My love of cinema goes back to my father, who took me to movies around California’s East Bay Area throughout my childhood, which had a lot of great rep houses. We saw new movies and old, always at the theater, the way movies are meant to be seen.
Plus, my parents refused to own a TV, so movie theaters were the only option.
Sullivan’s Travels
Even before I was old enough to see it, my parents told me the glory of Sullivan’s Travels, a 1941 movie about a successful Hollywood comedy director who wants to make a serious and important movie, “something that would realize the potentialities of film as the socialogical and artistic medium that it is.”
This film he wants to make, about the Great Depression, with people eating out of garbage cans and “death staring you in the face,” is titled O Brother, Where Art Thou?

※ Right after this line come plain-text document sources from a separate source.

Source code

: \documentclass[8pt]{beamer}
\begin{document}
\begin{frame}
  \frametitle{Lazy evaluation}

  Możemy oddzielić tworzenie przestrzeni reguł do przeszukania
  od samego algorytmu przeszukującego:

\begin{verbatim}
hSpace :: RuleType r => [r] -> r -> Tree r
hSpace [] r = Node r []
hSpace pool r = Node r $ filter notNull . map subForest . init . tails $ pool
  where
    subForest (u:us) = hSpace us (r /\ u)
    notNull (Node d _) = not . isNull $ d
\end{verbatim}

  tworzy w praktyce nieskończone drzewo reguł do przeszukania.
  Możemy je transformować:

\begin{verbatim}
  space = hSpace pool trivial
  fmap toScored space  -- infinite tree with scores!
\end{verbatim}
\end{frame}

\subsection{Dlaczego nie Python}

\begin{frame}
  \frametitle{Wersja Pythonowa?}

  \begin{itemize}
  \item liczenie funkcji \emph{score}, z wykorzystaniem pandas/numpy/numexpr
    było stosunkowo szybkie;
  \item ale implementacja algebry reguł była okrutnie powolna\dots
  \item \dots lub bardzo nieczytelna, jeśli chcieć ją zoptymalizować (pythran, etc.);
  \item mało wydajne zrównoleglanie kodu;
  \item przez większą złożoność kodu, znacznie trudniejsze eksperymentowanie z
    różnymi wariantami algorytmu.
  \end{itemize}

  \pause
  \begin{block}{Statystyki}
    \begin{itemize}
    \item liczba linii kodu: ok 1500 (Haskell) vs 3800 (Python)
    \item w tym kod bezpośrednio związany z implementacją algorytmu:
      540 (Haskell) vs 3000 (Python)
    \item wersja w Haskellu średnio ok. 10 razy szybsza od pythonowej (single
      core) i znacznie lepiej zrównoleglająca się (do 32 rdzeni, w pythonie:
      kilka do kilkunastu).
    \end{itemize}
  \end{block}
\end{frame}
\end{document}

To quote his butler, “People are always interested in things they know nothing about.”
The only problem is that this director has lived a posh and frictionless life, which is what has made his comedies so delightful. The plot follows John Sullivan as he sets out to cosplay as a hobo to find out what trouble is, only to learn the lesson of “write what you know,” and to respect your own experience as valid - you don’t need to chase the headlines.
What I love about this film is that every filmmaker (and artist) needs to overcome the delusion of self-importance in their work. It’s also the perfect encapsulation of the eternal emptiness of success. No matter how many popular films the director Sullivan has made, he can’t be happy because he hasn’t made an “important” film.

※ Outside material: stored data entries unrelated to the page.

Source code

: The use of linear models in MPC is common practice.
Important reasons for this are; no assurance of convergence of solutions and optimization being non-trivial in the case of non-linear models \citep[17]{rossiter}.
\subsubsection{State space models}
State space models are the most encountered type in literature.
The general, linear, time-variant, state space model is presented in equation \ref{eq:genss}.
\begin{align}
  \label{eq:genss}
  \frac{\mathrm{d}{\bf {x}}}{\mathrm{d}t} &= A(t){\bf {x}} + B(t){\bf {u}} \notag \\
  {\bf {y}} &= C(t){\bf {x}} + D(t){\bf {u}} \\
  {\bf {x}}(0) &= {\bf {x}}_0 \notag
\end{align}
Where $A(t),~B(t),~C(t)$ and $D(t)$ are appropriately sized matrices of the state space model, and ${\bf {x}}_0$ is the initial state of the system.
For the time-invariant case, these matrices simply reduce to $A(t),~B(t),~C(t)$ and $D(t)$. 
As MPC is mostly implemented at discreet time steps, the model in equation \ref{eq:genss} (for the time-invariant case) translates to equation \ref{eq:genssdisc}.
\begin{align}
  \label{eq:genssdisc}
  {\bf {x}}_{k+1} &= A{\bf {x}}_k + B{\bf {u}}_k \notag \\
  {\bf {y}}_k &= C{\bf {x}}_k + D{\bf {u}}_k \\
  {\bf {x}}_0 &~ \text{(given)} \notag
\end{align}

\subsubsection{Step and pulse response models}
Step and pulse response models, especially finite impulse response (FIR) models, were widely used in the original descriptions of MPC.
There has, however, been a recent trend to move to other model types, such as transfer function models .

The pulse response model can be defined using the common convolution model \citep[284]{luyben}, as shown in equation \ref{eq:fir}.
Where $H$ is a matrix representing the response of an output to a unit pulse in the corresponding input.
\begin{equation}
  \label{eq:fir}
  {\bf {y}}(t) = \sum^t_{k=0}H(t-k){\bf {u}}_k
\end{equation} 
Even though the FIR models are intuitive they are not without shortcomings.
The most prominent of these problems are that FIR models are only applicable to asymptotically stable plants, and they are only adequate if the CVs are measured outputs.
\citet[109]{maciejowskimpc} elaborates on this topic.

Nobody wants to see your important film. Just make us laugh or cry. And put a little sex in it!
Amadeus
My dad took me to see Amadeus in the theater five times. This was at my request. I fell in love with this movie because I connected to the young Mozart character (I was learning to play the harpsichord at the time), trapped in a life of brilliant creative impulses and brought down by jealousy. It’s also a film that I watch fundamentally differently as an adult, feeling like one of those great novels that change with you as you age.
Milos Forman’s use of score to convey the brilliance of the artist’s mind is the perfect combination of film and music, just as the MTV revolution was getting on it’s feet.
When I think about films I imagine shots, but when I experience films I am sucked in by the soundtrack. In the scene below, Antonio Salieri looks at Mozart’s uncorrected first drafts of score and is overwhelmed by their brilliance. He grows more and more jealous as he turns from one page to the next, the sound of each piece mixing together in his head, until he can’t take it anymore and the manuscripts fall to the floor. Salieri narrates: “I was staring through the cage of those meticulous ink strokes, at an absolute beauty.”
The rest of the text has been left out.